ヤダリンのひとりごと
楽をすること
平成12年5月26日

 「楽をすること」はとても大切なことだと思う。私の基本的考え方は「楽をすること」である。こんなことを言うと怠慢だと思われるかもしれない。しかし「楽をすること」を目指して、さまざまな工夫や努力をする結果、進歩が生まれると信じている。
 私は、ずいぶん前からコンピュータや数学に関心をいだいてきた。その理由は、複雑なことを簡単にしてくれることだ。私がコンピュータとかかわりを持ち出したのは約25年前にもなる。それから数年間は、特別な言語を使ってコンピュータを動かすためのプログラムを作ることにエネルギーを注いだ。今ならパソコンやワープロ、電卓などどんなものにでも附属しているが、たとえばカレンダーを表示させることだって大変な作業であった。任意の年のカレンダーを打ち出すためのプログラムを作るのである。その他、数学の問題を解いたりグラフを描くプログラムなどを次々と考えていった。現在のように、あいまいな表現であってもパソコンが認識して動く時代ではなく、膨大な行数のプログラム上で「.」と「,」を間違えるだけでコンピュータは動かず、目標が達成できるまで何日もあるいはそれ以上も費やした。

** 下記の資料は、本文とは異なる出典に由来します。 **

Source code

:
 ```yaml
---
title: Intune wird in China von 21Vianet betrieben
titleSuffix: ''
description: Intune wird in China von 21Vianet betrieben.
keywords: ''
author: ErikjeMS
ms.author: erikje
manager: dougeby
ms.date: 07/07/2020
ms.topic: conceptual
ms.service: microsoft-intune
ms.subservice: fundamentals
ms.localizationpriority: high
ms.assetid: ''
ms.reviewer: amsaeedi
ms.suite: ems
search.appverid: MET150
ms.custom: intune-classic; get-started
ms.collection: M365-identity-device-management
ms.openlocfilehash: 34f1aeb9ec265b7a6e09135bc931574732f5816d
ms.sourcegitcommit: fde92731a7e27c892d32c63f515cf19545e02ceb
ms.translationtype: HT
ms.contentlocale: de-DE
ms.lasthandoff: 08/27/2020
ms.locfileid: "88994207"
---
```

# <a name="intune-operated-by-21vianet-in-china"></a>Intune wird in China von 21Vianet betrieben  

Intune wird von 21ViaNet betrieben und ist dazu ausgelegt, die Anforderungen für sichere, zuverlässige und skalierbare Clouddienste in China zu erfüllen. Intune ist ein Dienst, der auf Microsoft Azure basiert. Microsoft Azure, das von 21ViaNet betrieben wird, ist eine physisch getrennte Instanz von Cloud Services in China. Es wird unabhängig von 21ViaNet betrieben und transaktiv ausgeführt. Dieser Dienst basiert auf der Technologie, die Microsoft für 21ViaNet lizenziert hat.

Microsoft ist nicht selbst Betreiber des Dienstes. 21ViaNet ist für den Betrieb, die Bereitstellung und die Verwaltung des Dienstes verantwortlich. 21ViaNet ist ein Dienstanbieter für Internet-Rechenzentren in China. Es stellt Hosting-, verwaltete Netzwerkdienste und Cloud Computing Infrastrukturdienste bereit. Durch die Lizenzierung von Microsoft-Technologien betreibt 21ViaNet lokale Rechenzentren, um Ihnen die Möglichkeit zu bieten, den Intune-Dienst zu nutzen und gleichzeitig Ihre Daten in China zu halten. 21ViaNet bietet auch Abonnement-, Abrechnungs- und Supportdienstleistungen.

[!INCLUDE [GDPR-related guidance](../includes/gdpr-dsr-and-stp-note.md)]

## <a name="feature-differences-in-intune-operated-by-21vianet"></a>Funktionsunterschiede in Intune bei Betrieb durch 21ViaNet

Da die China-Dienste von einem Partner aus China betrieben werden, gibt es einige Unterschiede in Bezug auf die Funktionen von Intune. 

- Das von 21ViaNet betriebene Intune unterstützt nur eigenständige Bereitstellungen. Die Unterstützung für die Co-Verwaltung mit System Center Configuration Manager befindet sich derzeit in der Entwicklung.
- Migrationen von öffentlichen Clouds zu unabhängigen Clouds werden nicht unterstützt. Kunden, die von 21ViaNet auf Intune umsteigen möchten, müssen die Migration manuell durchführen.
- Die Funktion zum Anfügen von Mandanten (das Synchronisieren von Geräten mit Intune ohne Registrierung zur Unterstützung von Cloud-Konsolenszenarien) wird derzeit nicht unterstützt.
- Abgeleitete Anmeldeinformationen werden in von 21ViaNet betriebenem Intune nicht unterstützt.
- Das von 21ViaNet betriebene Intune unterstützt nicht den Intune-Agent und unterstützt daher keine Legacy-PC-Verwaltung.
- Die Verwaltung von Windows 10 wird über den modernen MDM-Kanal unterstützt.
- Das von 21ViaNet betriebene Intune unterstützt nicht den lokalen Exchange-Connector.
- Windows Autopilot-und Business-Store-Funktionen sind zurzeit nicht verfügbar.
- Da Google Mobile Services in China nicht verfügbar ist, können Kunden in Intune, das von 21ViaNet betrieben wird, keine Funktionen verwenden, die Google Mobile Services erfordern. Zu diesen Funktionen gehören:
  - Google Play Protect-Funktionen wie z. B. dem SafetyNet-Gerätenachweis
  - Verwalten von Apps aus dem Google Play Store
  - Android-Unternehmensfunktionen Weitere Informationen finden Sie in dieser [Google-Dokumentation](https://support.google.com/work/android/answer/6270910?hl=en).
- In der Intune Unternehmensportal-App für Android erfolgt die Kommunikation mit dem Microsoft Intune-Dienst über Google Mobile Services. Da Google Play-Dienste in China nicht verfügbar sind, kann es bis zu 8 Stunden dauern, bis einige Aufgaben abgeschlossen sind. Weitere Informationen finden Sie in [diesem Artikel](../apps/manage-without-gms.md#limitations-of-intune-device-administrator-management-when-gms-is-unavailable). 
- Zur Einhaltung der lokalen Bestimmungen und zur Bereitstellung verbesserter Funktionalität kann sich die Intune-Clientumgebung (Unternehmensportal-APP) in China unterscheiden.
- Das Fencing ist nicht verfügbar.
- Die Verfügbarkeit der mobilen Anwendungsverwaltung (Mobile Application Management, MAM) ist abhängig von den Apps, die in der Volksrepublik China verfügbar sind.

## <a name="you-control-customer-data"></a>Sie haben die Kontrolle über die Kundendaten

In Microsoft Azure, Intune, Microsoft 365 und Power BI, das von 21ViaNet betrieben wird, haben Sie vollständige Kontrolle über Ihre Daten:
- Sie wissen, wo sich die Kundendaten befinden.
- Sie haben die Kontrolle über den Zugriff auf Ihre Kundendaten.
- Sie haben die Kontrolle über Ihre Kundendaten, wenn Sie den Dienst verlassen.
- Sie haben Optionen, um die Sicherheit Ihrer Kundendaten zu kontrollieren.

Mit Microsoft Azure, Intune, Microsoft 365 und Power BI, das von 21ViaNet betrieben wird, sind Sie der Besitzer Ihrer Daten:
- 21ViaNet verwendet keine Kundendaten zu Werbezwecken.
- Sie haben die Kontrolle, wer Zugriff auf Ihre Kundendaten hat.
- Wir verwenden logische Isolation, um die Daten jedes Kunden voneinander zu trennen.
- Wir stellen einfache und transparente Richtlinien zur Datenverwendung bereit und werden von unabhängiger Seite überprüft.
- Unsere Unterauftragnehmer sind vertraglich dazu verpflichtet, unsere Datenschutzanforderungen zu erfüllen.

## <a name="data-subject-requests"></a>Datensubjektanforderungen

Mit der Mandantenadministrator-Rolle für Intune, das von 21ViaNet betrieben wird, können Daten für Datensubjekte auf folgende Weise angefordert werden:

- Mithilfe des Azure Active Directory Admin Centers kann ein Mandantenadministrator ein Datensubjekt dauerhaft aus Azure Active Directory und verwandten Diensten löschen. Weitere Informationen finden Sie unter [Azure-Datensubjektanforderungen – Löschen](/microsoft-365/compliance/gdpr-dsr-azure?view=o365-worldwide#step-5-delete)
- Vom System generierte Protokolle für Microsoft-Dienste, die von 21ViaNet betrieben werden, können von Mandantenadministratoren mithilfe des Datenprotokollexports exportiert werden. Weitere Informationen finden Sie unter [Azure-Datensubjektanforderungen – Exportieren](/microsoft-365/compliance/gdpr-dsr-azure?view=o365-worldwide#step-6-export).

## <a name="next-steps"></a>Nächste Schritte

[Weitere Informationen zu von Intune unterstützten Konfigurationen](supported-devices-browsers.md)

夕方から翌日朝方にかけてコンピュータの前に座りっぱなしのこともあった。やっとのことでコンピュータが自分の思い通りに動いたときの感激は大きかった。現在は、あらかじめ完成されたソフトを使えば何も考えなくても簡単に同様の複雑な繰り返し作業ができる。表計算ソフトにはさまざまな関数やグラフ、高度な統計処理のプログラムがあらかじめ準備されている。隔世の感がある。昔は、記憶媒体も紙の袋につつまれた今よりも大きなフロッピーディスクや磁気テープや紙のカードであった。いったんプログラムを完成させると、同様の複雑な作業をコンピュータはあっという間に行ってくれる。数学にも同じような面がある。ものすごく複雑な展開であっても、いったん公式や定理を導いておけば、それを利用してどんどんいろんな問題が解決できる。
 「楽をすること」・・・それは、現在の日常の診療にも当てはまる。私の治療の基本的考え方は、「簡略化」にある。できるだけ単純な処方と治療法、そしてできるだけ簡単な説明をこころがける。そして患者さんや家族までもが楽ができるように考える。ある日、ある看護者に言われたことがある。「先生の薬をセットするのは楽でいい」と。どうも「処方箋の使い方の関係」で、薬袋の準備が簡単にできるらしい。そして全体的に私の患者さん一人当たりの錠剤の数が少ないというのだ。初めて聞いた話であったがなるほどと思った。ここで具体的に説明するのは困難なことだが、「処方箋の使い方の関係」というのも、ただ私は自分が楽をするためにとっていた方法である。私が楽をするためにやっていたことが、結果的に看護者が楽できることにつながったのである。単純な処方と考え方の採用で結果的に錠剤の数が減るのは望ましいことである。患者さんの負担も減るであろう。また、別のところで述べるかもしれないが、私の外来患者さんは、1日1回〜2回服薬が多い。1日、3度も4度も服薬するのは大変だろうから服薬回数を減らすことを常に考えている。限られた時間内で多くの患者さんを診ることができるのも、楽をするために作られた病院独自の特異な処方箋のおかげである。
 「楽をすること」が、ただそれだけで終わってはならない。「楽をすること」で良い結果が生まれることが大切だ。そして「楽をすること」で生まれた余裕は、また次に「楽をすること」を考えるエネルギー源になるのである。楽をするためには努力と工夫が必要だ。そこがポイントである。努力と工夫の結果得られる達成感は大きい。毎日の業務を簡略化し、その結果生まれたゆとりを患者さんとのコミュニケーションに当てたり、またスタッフ自身がストレスを軽減する時間に使えばよいのである。